In 2021, scientists designed lattice-matched GaAs-based solar cells especially using AlGaInP, AlGaAs, and GaInNAsSb materials, with the aim of achieving a wide spectral coverage spanning 0.7–2.2 eV. In order to further increase the efficiency toward 50%, they tested AlGaInP (>2 eV) and GaInNAsSb (<0.8 eV) subcells. AlGaInP cells with 0.1 Al composition were proved to show current-matching condition when built into a five-junction architecture together with two GaInNAsSb bottom and AlGaAs top junctions. Furthermore, current matching required for a six-junction tandem architecture was achieved for an Al composition of 0.26. The results of the research showed that fabrication of lattice-matched solar cells with more than four junctions was a realistic aim.

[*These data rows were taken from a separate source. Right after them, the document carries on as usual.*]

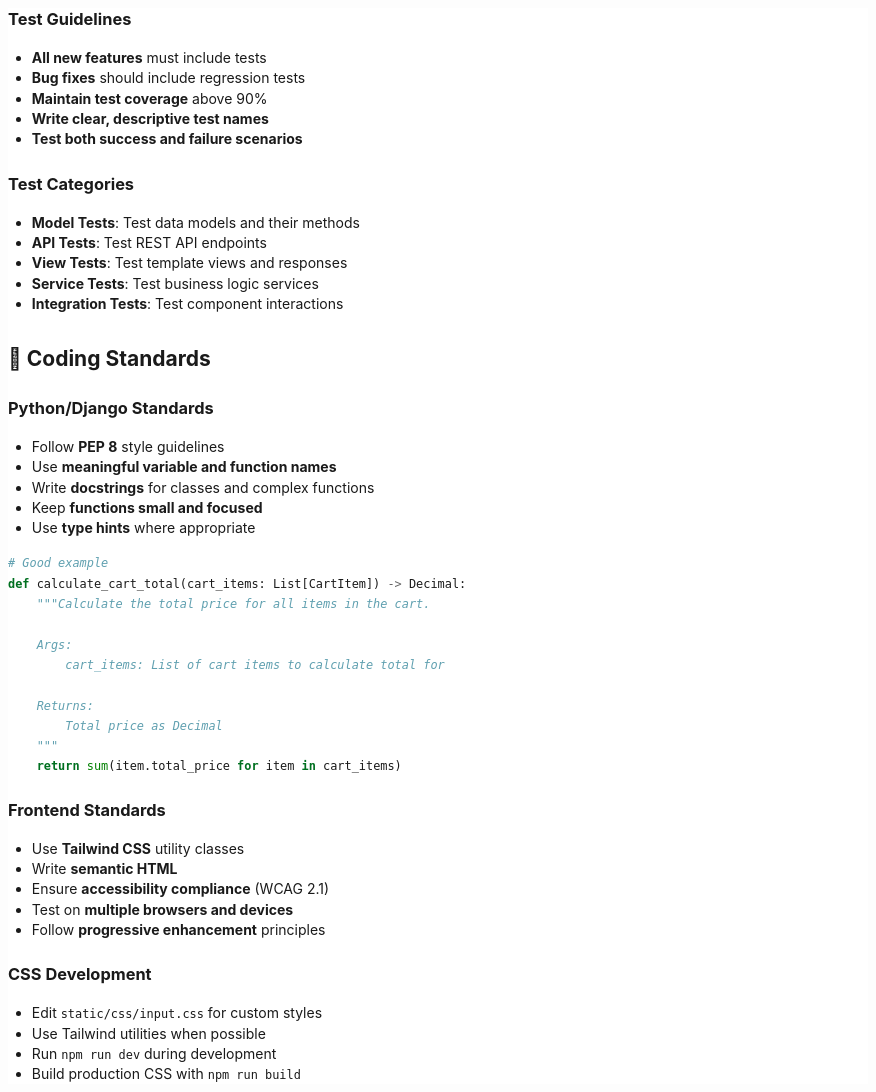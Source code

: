 ### Test Guidelines
- **All new features** must include tests
- **Bug fixes** should include regression tests
- **Maintain test coverage** above 90%
- **Write clear, descriptive test names**
- **Test both success and failure scenarios**

### Test Categories
- **Model Tests**: Test data models and their methods
- **API Tests**: Test REST API endpoints
- **View Tests**: Test template views and responses
- **Service Tests**: Test business logic services
- **Integration Tests**: Test component interactions

## 📝 **Coding Standards**

### Python/Django Standards
- Follow **PEP 8** style guidelines
- Use **meaningful variable and function names**
- Write **docstrings** for classes and complex functions
- Keep **functions small and focused**
- Use **type hints** where appropriate

```python
# Good example
def calculate_cart_total(cart_items: List[CartItem]) -> Decimal:
    """Calculate the total price for all items in the cart.
    
    Args:
        cart_items: List of cart items to calculate total for
        
    Returns:
        Total price as Decimal
    """
    return sum(item.total_price for item in cart_items)
```

### Frontend Standards
- Use **Tailwind CSS** utility classes
- Write **semantic HTML**
- Ensure **accessibility compliance** (WCAG 2.1)
- Test on **multiple browsers and devices**
- Follow **progressive enhancement** principles

### CSS Development
- Edit `static/css/input.css` for custom styles
- Use Tailwind utilities when possible
- Run `npm run dev` during development
- Build production CSS with `npm run build`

Image: Schematic structure of the LM 4J solar cell

Source: Arto Aho, Riku Isoaho, Marianna Raappana, Timo Aho, Elina Anttola, Jari Lyytikäinen, Arttu Hietalahti, Ville Polojärvi, Antti Tukiainen, Jarno Reuna, Leo Peltomaa, Mircea Guina/ Wide spectral coverage (0.7–2.2 eV) lattice-matched multijunction solar cells based on AlGaInP, AlGaAs and GaInNAsSb materials/ Progress in Photovoltaics Volume29, Issue7 Special Issue: EU PVSEC, 9 Mar 2021/ Open Source This article is licensed under a Creative Commons Attribution 4.0 International

The new cell constructed at NREL has many potential benefits: it is more efficient and has a simpler design that may be suitable for a variety of new applications, such as highly area-constrained applications or low-radiation space applications. However, even though gallium arsenide is generally used in III-V multijunction cells, it does not have the correct bandgap for a three-junction cell, which leads to unbalanced photocurrents between the three cells. Therefore, the bandgap was modified by using quantum wells. In this manner excellent material quality was preserved. Another aim of the research was to drastically reduce the manufacturing cost of III-V cells by providing alternate cell designs, which will make these cells economic for a variety of new applications.

The current research has the potential to open the door for the widespread application of III-V solar cells if the scientists indeed succeed in reducing manufacturing costs as well as making them available for a larger variety of applications. The prospects of achieving this goal are very promising.